One of the major obstacles in the way of lasting solution is the lack of meaningful Kashmiri representation in Indo-Pak negotiations. Even as the Government of India has held several meetings with several separatist cadres, it is opposed trilateral dialogue. But most of the political commentators and analysts have been advocating tripartite talks as a means of negotiating solution to the Kashmir problem, which means talks between Government of India, Government of Pakistan and people of Kashmir. Needless to mention that demand for tripartite talks is a long pending demand of separatist cadres.

We cannot ignore the hard fact that the impasse over Kashmir cannot end over night. All possible options need to be revisited and all the parties involved in the dispute need to rethink their strategy, which should revolve around the peace and prosperity of the people of the state. Above all, it is the human suffering which has to end in this geographically remote location and peoples’ dignity has to be restored. Tragically, lack of realistic approach on the parties is only delaying a way forward to the solution of the problem.

Unofficial dialogues between influential actors in civil society are to be focused and will be useful for breaking down false negative stereotypes. Besides, other people-to-people contacts will help to counter the chauvinist propaganda and mindset in India as well as Pakistan. Basically it is the chauvinistic attitude what has led to the Kashmir problem so stubborn and the power elites so inflexible and unyielding. Unless a the problem is tackled with a broad mind, the peace constituencies will remain too weak to pressure their respective governments to reach a reasonable and fair compromise.

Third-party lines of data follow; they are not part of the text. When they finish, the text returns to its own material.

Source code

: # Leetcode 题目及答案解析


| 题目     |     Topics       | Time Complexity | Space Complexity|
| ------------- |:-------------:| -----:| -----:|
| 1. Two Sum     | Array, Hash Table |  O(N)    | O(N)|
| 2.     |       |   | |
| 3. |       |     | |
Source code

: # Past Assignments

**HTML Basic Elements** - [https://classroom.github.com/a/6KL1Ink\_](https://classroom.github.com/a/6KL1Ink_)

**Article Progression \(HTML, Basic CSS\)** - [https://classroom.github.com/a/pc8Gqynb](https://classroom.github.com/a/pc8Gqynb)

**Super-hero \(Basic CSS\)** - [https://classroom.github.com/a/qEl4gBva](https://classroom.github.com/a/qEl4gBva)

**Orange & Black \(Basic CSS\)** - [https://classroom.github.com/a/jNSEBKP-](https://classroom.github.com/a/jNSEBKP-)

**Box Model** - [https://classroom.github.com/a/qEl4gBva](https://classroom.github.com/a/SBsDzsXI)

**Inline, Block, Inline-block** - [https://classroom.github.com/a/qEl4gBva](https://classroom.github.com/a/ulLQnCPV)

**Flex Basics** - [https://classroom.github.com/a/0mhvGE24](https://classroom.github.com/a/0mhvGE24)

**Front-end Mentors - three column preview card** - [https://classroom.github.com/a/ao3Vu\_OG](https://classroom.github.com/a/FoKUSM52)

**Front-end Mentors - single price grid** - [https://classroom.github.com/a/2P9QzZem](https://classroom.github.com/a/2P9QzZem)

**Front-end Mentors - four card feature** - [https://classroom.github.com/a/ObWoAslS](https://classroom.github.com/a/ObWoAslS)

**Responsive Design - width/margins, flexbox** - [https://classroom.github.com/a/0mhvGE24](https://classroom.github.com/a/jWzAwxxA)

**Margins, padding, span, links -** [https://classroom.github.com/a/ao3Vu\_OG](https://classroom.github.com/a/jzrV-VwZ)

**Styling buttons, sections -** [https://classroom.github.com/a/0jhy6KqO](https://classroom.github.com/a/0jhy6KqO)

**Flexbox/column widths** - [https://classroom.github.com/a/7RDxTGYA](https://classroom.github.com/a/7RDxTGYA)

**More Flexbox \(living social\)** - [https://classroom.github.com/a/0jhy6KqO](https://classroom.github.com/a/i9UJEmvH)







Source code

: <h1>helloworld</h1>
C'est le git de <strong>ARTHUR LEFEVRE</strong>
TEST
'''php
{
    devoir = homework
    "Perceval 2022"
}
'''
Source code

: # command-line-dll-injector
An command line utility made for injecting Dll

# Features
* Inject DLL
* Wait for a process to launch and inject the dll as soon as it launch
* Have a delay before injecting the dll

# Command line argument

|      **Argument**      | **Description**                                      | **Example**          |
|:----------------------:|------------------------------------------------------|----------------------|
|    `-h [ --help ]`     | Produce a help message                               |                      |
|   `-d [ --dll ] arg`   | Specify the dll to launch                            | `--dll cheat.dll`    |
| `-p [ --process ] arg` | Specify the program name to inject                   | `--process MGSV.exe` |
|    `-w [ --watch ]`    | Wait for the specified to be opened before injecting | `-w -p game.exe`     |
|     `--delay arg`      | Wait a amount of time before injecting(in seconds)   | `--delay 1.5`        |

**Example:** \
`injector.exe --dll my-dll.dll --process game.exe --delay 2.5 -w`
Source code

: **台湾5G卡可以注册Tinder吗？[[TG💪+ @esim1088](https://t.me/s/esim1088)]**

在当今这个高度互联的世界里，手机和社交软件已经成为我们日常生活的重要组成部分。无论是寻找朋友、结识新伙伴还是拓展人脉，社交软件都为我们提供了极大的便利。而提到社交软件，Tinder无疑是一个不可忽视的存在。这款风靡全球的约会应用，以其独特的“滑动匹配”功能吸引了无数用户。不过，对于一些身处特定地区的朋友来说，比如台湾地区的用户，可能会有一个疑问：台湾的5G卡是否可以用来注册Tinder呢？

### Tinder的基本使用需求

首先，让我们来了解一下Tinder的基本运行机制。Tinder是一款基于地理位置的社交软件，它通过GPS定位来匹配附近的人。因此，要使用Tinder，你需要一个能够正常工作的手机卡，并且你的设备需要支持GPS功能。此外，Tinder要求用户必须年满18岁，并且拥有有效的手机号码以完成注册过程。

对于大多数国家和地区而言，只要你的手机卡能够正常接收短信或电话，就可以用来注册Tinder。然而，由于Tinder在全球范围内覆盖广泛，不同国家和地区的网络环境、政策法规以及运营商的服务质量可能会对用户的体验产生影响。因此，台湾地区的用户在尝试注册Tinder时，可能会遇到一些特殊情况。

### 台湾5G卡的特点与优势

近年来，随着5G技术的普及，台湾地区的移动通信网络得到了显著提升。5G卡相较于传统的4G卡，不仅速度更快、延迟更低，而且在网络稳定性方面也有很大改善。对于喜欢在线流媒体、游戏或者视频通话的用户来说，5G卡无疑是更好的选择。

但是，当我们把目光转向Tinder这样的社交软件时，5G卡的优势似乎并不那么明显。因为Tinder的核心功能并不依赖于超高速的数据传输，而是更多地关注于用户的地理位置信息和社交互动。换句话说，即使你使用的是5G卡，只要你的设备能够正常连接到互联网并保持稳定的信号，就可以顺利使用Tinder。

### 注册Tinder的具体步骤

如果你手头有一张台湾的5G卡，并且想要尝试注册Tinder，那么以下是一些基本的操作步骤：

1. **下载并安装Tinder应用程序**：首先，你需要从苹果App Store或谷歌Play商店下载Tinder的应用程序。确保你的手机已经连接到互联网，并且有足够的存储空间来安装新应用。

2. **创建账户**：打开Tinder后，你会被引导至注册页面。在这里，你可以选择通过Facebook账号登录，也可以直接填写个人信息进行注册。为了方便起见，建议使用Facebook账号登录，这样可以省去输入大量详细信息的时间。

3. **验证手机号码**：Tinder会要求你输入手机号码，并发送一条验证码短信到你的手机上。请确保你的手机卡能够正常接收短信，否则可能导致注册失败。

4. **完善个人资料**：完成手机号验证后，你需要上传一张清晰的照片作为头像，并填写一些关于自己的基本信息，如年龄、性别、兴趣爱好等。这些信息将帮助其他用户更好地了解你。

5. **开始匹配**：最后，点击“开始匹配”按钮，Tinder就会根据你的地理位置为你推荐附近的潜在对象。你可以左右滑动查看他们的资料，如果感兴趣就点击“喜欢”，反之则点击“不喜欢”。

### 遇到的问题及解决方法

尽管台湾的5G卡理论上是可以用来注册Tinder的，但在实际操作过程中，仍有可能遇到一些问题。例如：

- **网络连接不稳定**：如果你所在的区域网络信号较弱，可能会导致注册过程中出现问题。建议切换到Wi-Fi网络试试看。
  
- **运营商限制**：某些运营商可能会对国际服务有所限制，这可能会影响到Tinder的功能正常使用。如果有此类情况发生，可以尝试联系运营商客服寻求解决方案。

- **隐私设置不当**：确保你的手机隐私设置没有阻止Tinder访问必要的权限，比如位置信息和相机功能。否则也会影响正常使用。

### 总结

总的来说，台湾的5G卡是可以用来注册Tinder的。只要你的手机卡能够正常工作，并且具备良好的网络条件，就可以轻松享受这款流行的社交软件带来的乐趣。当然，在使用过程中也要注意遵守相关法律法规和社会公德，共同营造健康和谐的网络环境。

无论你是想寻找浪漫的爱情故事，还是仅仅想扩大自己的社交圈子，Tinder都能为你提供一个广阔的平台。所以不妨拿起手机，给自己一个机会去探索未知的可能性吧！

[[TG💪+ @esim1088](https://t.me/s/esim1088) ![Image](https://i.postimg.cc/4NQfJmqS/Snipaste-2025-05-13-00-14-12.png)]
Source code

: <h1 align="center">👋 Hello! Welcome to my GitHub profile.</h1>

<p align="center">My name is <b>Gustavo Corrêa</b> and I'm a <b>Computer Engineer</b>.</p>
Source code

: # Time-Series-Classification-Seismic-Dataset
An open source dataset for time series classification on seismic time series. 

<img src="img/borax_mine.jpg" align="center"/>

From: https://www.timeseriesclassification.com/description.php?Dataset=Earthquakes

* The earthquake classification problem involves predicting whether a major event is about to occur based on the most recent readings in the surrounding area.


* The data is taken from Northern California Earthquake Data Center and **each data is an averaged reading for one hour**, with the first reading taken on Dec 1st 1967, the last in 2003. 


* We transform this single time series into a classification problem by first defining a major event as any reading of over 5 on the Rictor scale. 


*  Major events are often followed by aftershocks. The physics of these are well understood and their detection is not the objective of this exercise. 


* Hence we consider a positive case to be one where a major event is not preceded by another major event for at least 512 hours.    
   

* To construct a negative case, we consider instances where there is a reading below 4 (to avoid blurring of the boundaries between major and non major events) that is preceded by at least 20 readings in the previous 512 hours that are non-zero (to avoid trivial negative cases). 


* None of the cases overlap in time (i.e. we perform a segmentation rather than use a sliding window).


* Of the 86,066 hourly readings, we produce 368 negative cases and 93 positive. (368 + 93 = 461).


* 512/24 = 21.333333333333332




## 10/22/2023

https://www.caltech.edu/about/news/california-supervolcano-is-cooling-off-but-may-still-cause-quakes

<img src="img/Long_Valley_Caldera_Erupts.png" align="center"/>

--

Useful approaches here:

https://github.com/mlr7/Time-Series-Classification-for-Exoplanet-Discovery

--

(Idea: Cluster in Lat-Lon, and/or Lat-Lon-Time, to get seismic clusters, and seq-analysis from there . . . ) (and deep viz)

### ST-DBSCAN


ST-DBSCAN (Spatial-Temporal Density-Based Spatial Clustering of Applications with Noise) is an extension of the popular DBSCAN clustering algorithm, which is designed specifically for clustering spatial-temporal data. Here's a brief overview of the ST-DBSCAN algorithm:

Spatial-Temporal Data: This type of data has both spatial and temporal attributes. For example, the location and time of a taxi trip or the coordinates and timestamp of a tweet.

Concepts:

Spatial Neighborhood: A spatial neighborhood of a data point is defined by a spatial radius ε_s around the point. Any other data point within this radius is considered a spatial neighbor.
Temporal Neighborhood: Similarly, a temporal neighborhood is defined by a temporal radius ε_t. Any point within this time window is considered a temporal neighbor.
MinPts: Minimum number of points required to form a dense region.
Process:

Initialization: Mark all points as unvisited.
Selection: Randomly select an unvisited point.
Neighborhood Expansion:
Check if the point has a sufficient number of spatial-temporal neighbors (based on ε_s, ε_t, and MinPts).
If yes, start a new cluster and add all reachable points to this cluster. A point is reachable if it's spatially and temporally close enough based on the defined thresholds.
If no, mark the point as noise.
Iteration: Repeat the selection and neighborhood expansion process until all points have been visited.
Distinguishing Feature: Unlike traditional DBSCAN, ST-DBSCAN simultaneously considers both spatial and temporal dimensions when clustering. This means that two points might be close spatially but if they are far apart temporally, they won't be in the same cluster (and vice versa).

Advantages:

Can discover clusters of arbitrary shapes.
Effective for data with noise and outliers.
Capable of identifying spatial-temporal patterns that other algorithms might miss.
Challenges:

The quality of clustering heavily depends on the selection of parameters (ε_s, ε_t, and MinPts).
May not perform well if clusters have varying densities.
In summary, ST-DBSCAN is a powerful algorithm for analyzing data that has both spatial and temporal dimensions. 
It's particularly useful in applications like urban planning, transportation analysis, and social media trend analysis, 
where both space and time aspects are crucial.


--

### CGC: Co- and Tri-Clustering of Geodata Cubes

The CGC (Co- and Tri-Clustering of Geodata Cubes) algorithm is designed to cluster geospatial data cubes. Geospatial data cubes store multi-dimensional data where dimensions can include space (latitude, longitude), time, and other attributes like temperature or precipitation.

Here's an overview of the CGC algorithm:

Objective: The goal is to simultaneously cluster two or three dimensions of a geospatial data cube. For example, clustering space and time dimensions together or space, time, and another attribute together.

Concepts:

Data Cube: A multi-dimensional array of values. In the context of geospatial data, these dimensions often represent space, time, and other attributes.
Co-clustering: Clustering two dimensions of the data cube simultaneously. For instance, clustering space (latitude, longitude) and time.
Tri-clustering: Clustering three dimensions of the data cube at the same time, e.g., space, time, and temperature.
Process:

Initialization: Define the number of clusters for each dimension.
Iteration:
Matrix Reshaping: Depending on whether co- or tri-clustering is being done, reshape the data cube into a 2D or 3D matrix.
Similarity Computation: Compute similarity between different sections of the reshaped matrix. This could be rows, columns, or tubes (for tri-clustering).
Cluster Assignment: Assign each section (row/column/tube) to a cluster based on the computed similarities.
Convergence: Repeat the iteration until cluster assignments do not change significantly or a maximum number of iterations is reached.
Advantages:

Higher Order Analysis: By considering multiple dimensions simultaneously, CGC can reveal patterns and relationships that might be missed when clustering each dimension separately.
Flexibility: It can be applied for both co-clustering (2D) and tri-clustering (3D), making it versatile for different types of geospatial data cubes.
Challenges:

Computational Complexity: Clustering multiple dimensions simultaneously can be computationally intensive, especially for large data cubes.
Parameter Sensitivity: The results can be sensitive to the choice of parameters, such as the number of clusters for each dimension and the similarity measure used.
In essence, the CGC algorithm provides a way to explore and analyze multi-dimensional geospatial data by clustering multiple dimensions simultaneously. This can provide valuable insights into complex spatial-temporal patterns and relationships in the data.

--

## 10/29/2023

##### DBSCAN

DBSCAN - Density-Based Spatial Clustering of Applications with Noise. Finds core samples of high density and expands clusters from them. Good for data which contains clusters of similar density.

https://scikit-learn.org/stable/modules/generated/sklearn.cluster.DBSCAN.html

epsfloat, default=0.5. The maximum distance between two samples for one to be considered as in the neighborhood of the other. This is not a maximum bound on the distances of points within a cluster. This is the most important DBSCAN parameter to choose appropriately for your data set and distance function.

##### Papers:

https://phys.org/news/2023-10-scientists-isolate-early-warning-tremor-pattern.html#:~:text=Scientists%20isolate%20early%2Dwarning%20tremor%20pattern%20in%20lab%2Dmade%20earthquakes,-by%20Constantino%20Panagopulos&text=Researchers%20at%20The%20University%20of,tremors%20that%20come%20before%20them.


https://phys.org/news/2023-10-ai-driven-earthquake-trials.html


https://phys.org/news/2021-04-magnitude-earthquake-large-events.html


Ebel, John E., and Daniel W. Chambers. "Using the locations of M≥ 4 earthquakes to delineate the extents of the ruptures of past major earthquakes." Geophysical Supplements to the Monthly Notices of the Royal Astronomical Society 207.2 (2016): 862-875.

Here India has to understand that it cannot pretend that there is no dispute in Kashmir and has to offer both dialogue and build close cultural, economic and social ties with Pakistan. Today India also needs to reassure the Pakistani leadership that India will not take advantage of present Taliban factor by causing any problems on Pakistan’s eastern frontier. Here it is noteworthy that international analysts on Indo-Pak relations too have, in lieu of strong India and Afghanistan ties from the 1950s, vehemently said that India needs to calm any Pakistani fears that this Indo-Afghan cooperation has an anti-Pakistan flavor.

On short-term basis, the need of the hour, if at all parties are sincere, is to see an end to the vexed problem, maximum autonomy in accordance with the original intentions of Article 370 should be restored. The LoC should become irrelevant for the people of the state. Both India and Pakistan should immediately accept all international human rights and humanitarian law, including the International Criminal Court, and amend their own laws accordingly, which even India has not done. The international community can help through indirect mediation.

For quite some time now mainstream political leadership in the state too has been talking about resolution of Kashmir issue. The separatist cadres’ ultimate goal too is resolution of the imbroglio. But we haven’t seen any interaction between these two warring factions (mainstream and separatist cadres) on the issue. Can’t they join hands if both are pursuing resolution of the problem? If there is consensus between the mainstream and separatist cadres on the modalities seeking resolution of the issue, then let them form a conglomerate, board the bus and seek what has not been sought during the past six decades – end to Kashmir imbroglio.

At the moment these ideas may seem a wish list. But nothing is impossible. It is a matter of will. Here the civil society too has a vital role to play - vigorously strengthen the forces of peace and justice.